§ **RECORDS SUPPLIED**:
[Start of section]
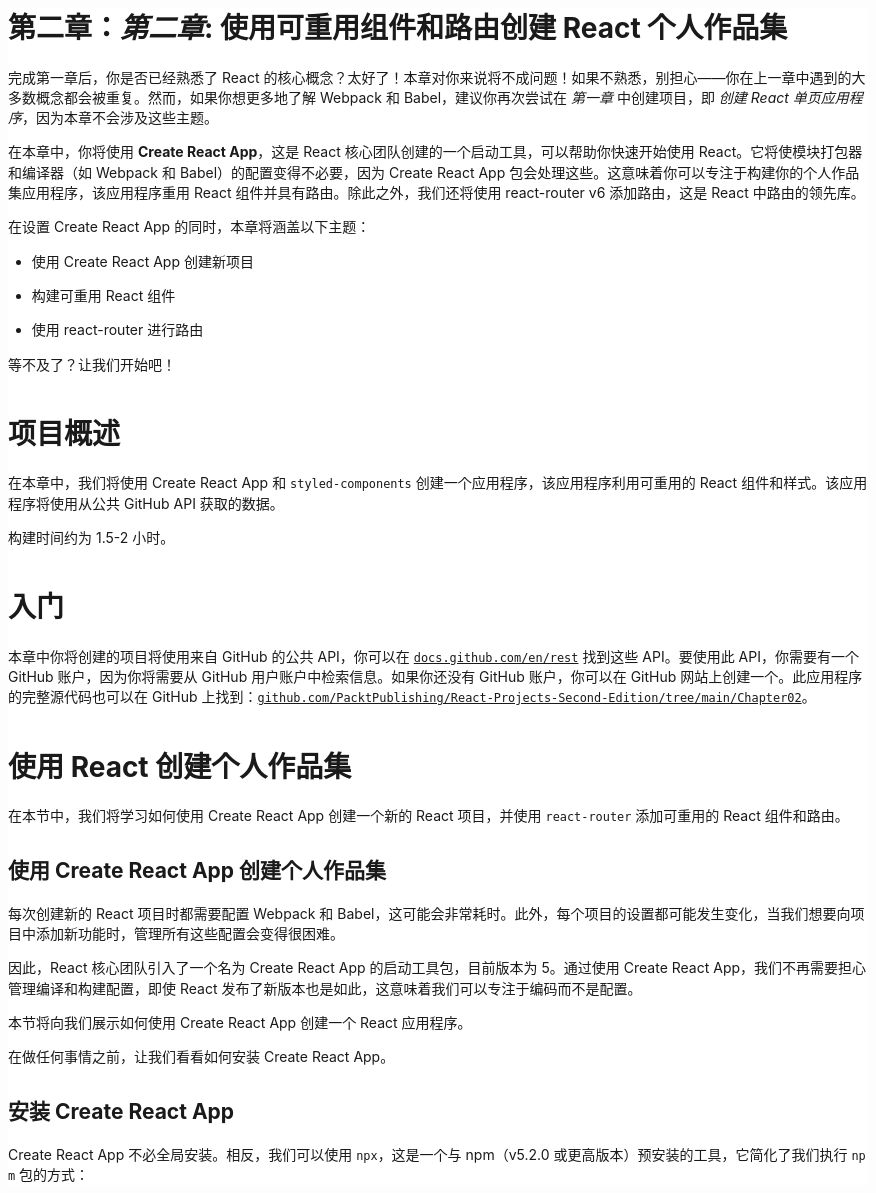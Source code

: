 # 第二章：*第二章*: 使用可重用组件和路由创建 React 个人作品集

完成第一章后，你是否已经熟悉了 React 的核心概念？太好了！本章对你来说将不成问题！如果不熟悉，别担心——你在上一章中遇到的大多数概念都会被重复。然而，如果你想更多地了解 Webpack 和 Babel，建议你再次尝试在 *第一章* 中创建项目，即 *创建 React 单页应用程序*，因为本章不会涉及这些主题。

在本章中，你将使用 **Create React App**，这是 React 核心团队创建的一个启动工具，可以帮助你快速开始使用 React。它将使模块打包器和编译器（如 Webpack 和 Babel）的配置变得不必要，因为 Create React App 包会处理这些。这意味着你可以专注于构建你的个人作品集应用程序，该应用程序重用 React 组件并具有路由。除此之外，我们还将使用 react-router v6 添加路由，这是 React 中路由的领先库。

在设置 Create React App 的同时，本章将涵盖以下主题：

+   使用 Create React App 创建新项目

+   构建可重用 React 组件

+   使用 react-router 进行路由

等不及了？让我们开始吧！

# 项目概述

在本章中，我们将使用 Create React App 和 `styled-components` 创建一个应用程序，该应用程序利用可重用的 React 组件和样式。该应用程序将使用从公共 GitHub API 获取的数据。

构建时间约为 1.5-2 小时。

# 入门

本章中你将创建的项目将使用来自 GitHub 的公共 API，你可以在 [`docs.github.com/en/rest`](https://docs.github.com/en/rest) 找到这些 API。要使用此 API，你需要有一个 GitHub 账户，因为你将需要从 GitHub 用户账户中检索信息。如果你还没有 GitHub 账户，你可以在 GitHub 网站上创建一个。此应用程序的完整源代码也可以在 GitHub 上找到：[`github.com/PacktPublishing/React-Projects-Second-Edition/tree/main/Chapter02`](https://github.com/PacktPublishing/React-Projects-Second-Edition/tree/main/Chapter02)。

# 使用 React 创建个人作品集

在本节中，我们将学习如何使用 Create React App 创建一个新的 React 项目，并使用 `react-router` 添加可重用的 React 组件和路由。

## 使用 Create React App 创建个人作品集

每次创建新的 React 项目时都需要配置 Webpack 和 Babel，这可能会非常耗时。此外，每个项目的设置都可能发生变化，当我们想要向项目中添加新功能时，管理所有这些配置会变得很困难。

因此，React 核心团队引入了一个名为 Create React App 的启动工具包，目前版本为 5。通过使用 Create React App，我们不再需要担心管理编译和构建配置，即使 React 发布了新版本也是如此，这意味着我们可以专注于编码而不是配置。

本节将向我们展示如何使用 Create React App 创建一个 React 应用程序。

在做任何事情之前，让我们看看如何安装 Create React App。

## 安装 Create React App

Create React App 不必全局安装。相反，我们可以使用 `npx`，这是一个与 npm（v5.2.0 或更高版本）预安装的工具，它简化了我们执行 `npm` 包的方式：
[End of section]
§ **TASK STATEMENT**: Copy all the material above exactly, but skip each image.

§ **OUTPUT FOR THIS EXERCISE**:
Source code

: # 第二章：*第二章*: 使用可重用组件和路由创建 React 个人作品集

完成第一章后，你是否已经熟悉了 React 的核心概念？太好了！本章对你来说将不成问题！如果不熟悉，别担心——你在上一章中遇到的大多数概念都会被重复。然而，如果你想更多地了解 Webpack 和 Babel，建议你再次尝试在 *第一章* 中创建项目，即 *创建 React 单页应用程序*，因为本章不会涉及这些主题。

在本章中，你将使用 **Create React App**，这是 React 核心团队创建的一个启动工具，可以帮助你快速开始使用 React。它将使模块打包器和编译器（如 Webpack 和 Babel）的配置变得不必要，因为 Create React App 包会处理这些。这意味着你可以专注于构建你的个人作品集应用程序，该应用程序重用 React 组件并具有路由。除此之外，我们还将使用 react-router v6 添加路由，这是 React 中路由的领先库。

在设置 Create React App 的同时，本章将涵盖以下主题：

+   使用 Create React App 创建新项目

+   构建可重用 React 组件

+   使用 react-router 进行路由

等不及了？让我们开始吧！

# 项目概述

在本章中，我们将使用 Create React App 和 `styled-components` 创建一个应用程序，该应用程序利用可重用的 React 组件和样式。该应用程序将使用从公共 GitHub API 获取的数据。

构建时间约为 1.5-2 小时。

# 入门

本章中你将创建的项目将使用来自 GitHub 的公共 API，你可以在 [`docs.github.com/en/rest`](https://docs.github.com/en/rest) 找到这些 API。要使用此 API，你需要有一个 GitHub 账户，因为你将需要从 GitHub 用户账户中检索信息。如果你还没有 GitHub 账户，你可以在 GitHub 网站上创建一个。此应用程序的完整源代码也可以在 GitHub 上找到：[`github.com/PacktPublishing/React-Projects-Second-Edition/tree/main/Chapter02`](https://github.com/PacktPublishing/React-Projects-Second-Edition/tree/main/Chapter02)。

# 使用 React 创建个人作品集

在本节中，我们将学习如何使用 Create React App 创建一个新的 React 项目，并使用 `react-router` 添加可重用的 React 组件和路由。

## 使用 Create React App 创建个人作品集

每次创建新的 React 项目时都需要配置 Webpack 和 Babel，这可能会非常耗时。此外，每个项目的设置都可能发生变化，当我们想要向项目中添加新功能时，管理所有这些配置会变得很困难。

因此，React 核心团队引入了一个名为 Create React App 的启动工具包，目前版本为 5。通过使用 Create React App，我们不再需要担心管理编译和构建配置，即使 React 发布了新版本也是如此，这意味着我们可以专注于编码而不是配置。

本节将向我们展示如何使用 Create React App 创建一个 React 应用程序。

在做任何事情之前，让我们看看如何安装 Create React App。

## 安装 Create React App

Create React App 不必全局安装。相反，我们可以使用 `npx`，这是一个与 npm（v5.2.0 或更高版本）预安装的工具，它简化了我们执行 `npm` 包的方式：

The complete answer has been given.